Fromme v. Fred Meyer, Inc.

749 P.2d 590 | Or. Ct. App. | 1988

WARDEN, P. J.

In this workers’ compensation case, claimant objects to the cost bill filed by employer. On the merits, we affirmed without issuing an opinion. Fromme v. Fred Meyer, Inc., 88 Or App 306, 744 P2d 1336 (1987). We deny the objection and allow costs to employer in the amount of $217.

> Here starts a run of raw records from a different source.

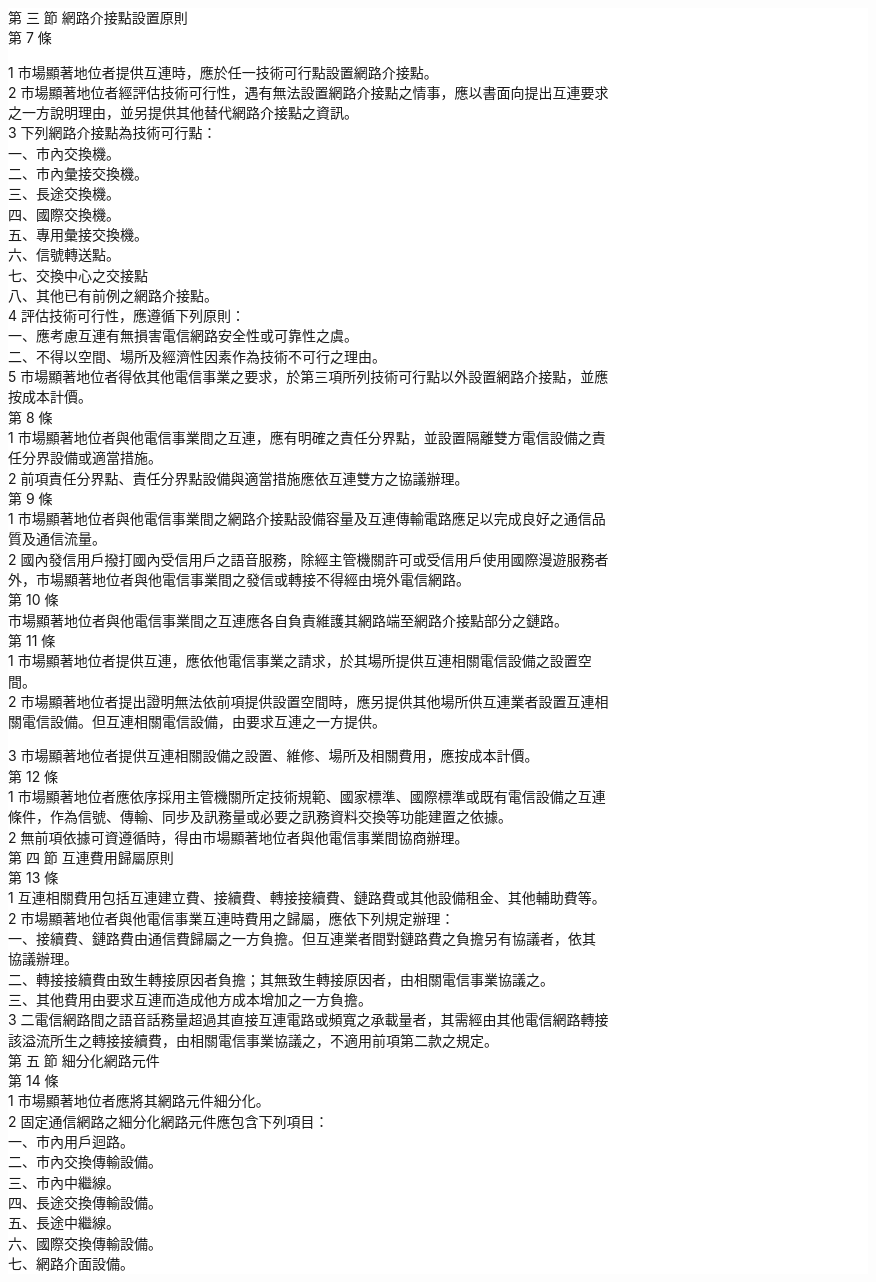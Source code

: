 第 三 節 網路介接點設置原則  
第 7 條  


1 市場顯著地位者提供互連時，應於任一技術可行點設置網路介接點。  
2 市場顯著地位者經評估技術可行性，遇有無法設置網路介接點之情事，應以書面向提出互連要求  
之一方說明理由，並另提供其他替代網路介接點之資訊。  
3 下列網路介接點為技術可行點：  
一、市內交換機。  
二、市內彙接交換機。  
三、長途交換機。  
四、國際交換機。  
五、專用彙接交換機。  
六、信號轉送點。  
七、交換中心之交接點  
八、其他已有前例之網路介接點。  
4 評估技術可行性，應遵循下列原則：  
一、應考慮互連有無損害電信網路安全性或可靠性之虞。  
二、不得以空間、場所及經濟性因素作為技術不可行之理由。  
5 市場顯著地位者得依其他電信事業之要求，於第三項所列技術可行點以外設置網路介接點，並應  
按成本計價。  
第 8 條  
1 市場顯著地位者與他電信事業間之互連，應有明確之責任分界點，並設置隔離雙方電信設備之責  
任分界設備或適當措施。  
2 前項責任分界點、責任分界點設備與適當措施應依互連雙方之協議辦理。  
第 9 條  
1 市場顯著地位者與他電信事業間之網路介接點設備容量及互連傳輸電路應足以完成良好之通信品  
質及通信流量。  
2 國內發信用戶撥打國內受信用戶之語音服務，除經主管機關許可或受信用戶使用國際漫遊服務者  
外，市場顯著地位者與他電信事業間之發信或轉接不得經由境外電信網路。  
第 10 條  
市場顯著地位者與他電信事業間之互連應各自負責維護其網路端至網路介接點部分之鏈路。  
第 11 條  
1 市場顯著地位者提供互連，應依他電信事業之請求，於其場所提供互連相關電信設備之設置空  
間。  
2 市場顯著地位者提出證明無法依前項提供設置空間時，應另提供其他場所供互連業者設置互連相  
關電信設備。但互連相關電信設備，由要求互連之一方提供。  


3 市場顯著地位者提供互連相關設備之設置、維修、場所及相關費用，應按成本計價。  
第 12 條  
1 市場顯著地位者應依序採用主管機關所定技術規範、國家標準、國際標準或既有電信設備之互連  
條件，作為信號、傳輸、同步及訊務量或必要之訊務資料交換等功能建置之依據。  
2 無前項依據可資遵循時，得由市場顯著地位者與他電信事業間協商辦理。  
第 四 節 互連費用歸屬原則  
第 13 條  
1 互連相關費用包括互連建立費、接續費、轉接接續費、鏈路費或其他設備租金、其他輔助費等。  
2 市場顯著地位者與他電信事業互連時費用之歸屬，應依下列規定辦理：  
一、接續費、鏈路費由通信費歸屬之一方負擔。但互連業者間對鏈路費之負擔另有協議者，依其  
協議辦理。  
二、轉接接續費由致生轉接原因者負擔；其無致生轉接原因者，由相關電信事業協議之。  
三、其他費用由要求互連而造成他方成本增加之一方負擔。  
3 二電信網路間之語音話務量超過其直接互連電路或頻寬之承載量者，其需經由其他電信網路轉接  
該溢流所生之轉接接續費，由相關電信事業協議之，不適用前項第二款之規定。  
第 五 節 細分化網路元件  
第 14 條  
1 市場顯著地位者應將其網路元件細分化。  
2 固定通信網路之細分化網路元件應包含下列項目：  
一、市內用戶迴路。  
二、市內交換傳輸設備。  
三、市內中繼線。  
四、長途交換傳輸設備。  
五、長途中繼線。  
六、國際交換傳輸設備。  
七、網路介面設備。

In Compton v. Weyerhaeuser Co., 302 Or 366, 730 P2d 540 (1986), the court held that costs on judicial review may be assessed against a claimant in a workers’ compensation case. The legislature subsequently enacted Or Laws 1987, ch 250, § 4, which amended ORS 656.236(2) by adding the emphasized language, ostensibly to overrule Compton:1

“[N]one of the cost of workers’ compensation to employers under ORS 656.001 to 656.794, or in the court review of any claim therefor, shall be charged to a subject worker.” (Emphasis supplied.)

Claimant relies on the amendment in contending that we lack authority to assess costs against her. However, the effective date of Or Laws 1987, ch 250, § 4, was September 27,1987, and the petition for review in this case was filed in December, 1986. We must decide, therefore, whether the 1987 amendment is to be applied retroactively or only prospectively.

The intent of the legislature governs whether a legislative provision should be given retroactive effect. Whipple v. Howser, 291 Or 475, 480, 632 P2d 782 (1981). “Rules” of statutory construction are to be applied in the interpretation of statutes only when the legislative intent has not been expressed. Whipple v. Howser, supra, 291 Or at 487 n 6; see Perkins v. Willamette Industries, 273 Or 566, 570-71, 542 P2d 473 (1975). Those rules, including the rule concerning the distinction between “procedural” and “substantive” law,2 are *400not conclusive but only serve as guides to interpreting statutes. Perkins v. Willamette Industries, supra, 273 Or at 571.

The legislature did not express whether it intended the 1987 amendment to apply retroactively. The legislature did not specify to which cases the amendment is applicable, and it specified no effective date. The amendment ostensibly affects a substantive change in the prior law by depriving employers of the right to be awarded costs and by protecting claimants from having costs assessed against them. See n 1, supra. The procedural-substantive distinction, see n 2, supra, suggests that the amendment be applied only prospectively. Furthermore, we believe that the legislature, in enacting so substantial a change in the law, would have made its intention known, if it had intended the change to apply retroactively.3 See Perkins v. Willamette Industries, supra, 273 Or at 571. We accordingly conclude that the legislature intended Or Laws 1987, ch 250, § 4, to apply prospectively from its effective date, September 27, 1987. It follows that the rule in Compton v. Weyerhaeuser Co., supra, governs this case, and employer is entitled to an award of costs.

Objection to cost bill is denied. Costs allowed in the amount of $217.

We say “ostensibly,” because it is not clear that the word “cost” in ORS 656.236(2) means the same thing as “costs” as used in legal terminology. However, because we decide that the 1987 amendment to ORS 656.236(2) applies only prospectively from its effective date, we need not reach the issue of whether it actually overrules Compton v. Weyerhaeuser Co., supra. We note, however, if “cost” in ORS 656.236(2) means “costs,” it meant that before Compton and, therefore, that case was wrongly decided. In that event, the 1987 amendment is meaningless.

“Procedural” law prescribes the method of enforcing a right or obtaining a remedy for its invasion; “substantive” law creates, defines and regulates rights. Long v. Storms, 52 Or App 685, 687, 629 P2d 827 (1981). Procedural statutes are generally applied retroactively; substantive statutes are generally applied only prospectively. See Perkins v. Willamette Industries, supra, 273 Or at 570-71.

We also note that, had the legislature intended any sort of immediate effect, it would have attached an emergency clause instead of letting the statute come into effect only after 90 days after adjournment.